*Dataset records*
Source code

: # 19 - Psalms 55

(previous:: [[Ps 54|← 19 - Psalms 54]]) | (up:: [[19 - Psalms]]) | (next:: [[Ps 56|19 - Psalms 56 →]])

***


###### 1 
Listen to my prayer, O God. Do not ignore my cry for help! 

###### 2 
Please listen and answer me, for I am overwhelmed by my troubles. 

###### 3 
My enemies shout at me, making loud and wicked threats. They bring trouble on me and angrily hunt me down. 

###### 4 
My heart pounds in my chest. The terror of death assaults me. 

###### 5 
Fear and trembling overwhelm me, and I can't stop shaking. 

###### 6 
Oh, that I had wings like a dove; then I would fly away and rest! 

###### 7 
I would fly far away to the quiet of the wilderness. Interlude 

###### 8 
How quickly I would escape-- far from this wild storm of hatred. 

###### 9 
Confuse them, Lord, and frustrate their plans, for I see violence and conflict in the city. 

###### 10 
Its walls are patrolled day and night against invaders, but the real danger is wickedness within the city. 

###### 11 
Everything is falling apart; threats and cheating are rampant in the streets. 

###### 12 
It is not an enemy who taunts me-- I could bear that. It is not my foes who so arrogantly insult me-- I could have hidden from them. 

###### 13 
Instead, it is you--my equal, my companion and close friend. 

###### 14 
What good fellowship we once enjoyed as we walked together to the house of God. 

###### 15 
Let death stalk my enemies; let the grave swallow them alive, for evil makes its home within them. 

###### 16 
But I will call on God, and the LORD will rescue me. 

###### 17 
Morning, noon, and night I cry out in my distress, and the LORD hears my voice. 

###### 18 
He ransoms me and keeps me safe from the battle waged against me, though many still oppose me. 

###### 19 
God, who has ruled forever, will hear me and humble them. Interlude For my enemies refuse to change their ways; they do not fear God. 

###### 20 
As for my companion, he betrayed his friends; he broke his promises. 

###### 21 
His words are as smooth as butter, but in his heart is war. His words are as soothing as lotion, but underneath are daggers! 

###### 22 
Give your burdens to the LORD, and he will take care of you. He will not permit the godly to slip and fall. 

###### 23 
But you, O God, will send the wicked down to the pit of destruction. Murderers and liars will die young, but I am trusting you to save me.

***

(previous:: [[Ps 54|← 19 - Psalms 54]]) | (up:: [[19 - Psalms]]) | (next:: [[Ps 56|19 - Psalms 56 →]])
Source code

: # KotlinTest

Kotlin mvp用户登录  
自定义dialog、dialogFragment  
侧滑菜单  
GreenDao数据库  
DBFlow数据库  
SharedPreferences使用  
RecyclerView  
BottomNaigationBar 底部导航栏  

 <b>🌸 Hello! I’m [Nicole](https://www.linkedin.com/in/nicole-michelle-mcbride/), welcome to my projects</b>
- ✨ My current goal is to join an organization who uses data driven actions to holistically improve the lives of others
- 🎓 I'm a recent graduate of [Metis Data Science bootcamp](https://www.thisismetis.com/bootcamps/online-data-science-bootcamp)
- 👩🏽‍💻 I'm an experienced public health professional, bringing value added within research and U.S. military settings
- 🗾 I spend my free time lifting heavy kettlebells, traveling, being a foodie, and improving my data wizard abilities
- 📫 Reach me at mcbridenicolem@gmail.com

*Description of the task*
Nothing but a number is wanted here: how many lines of the material contain the string "threats".

*Output*
2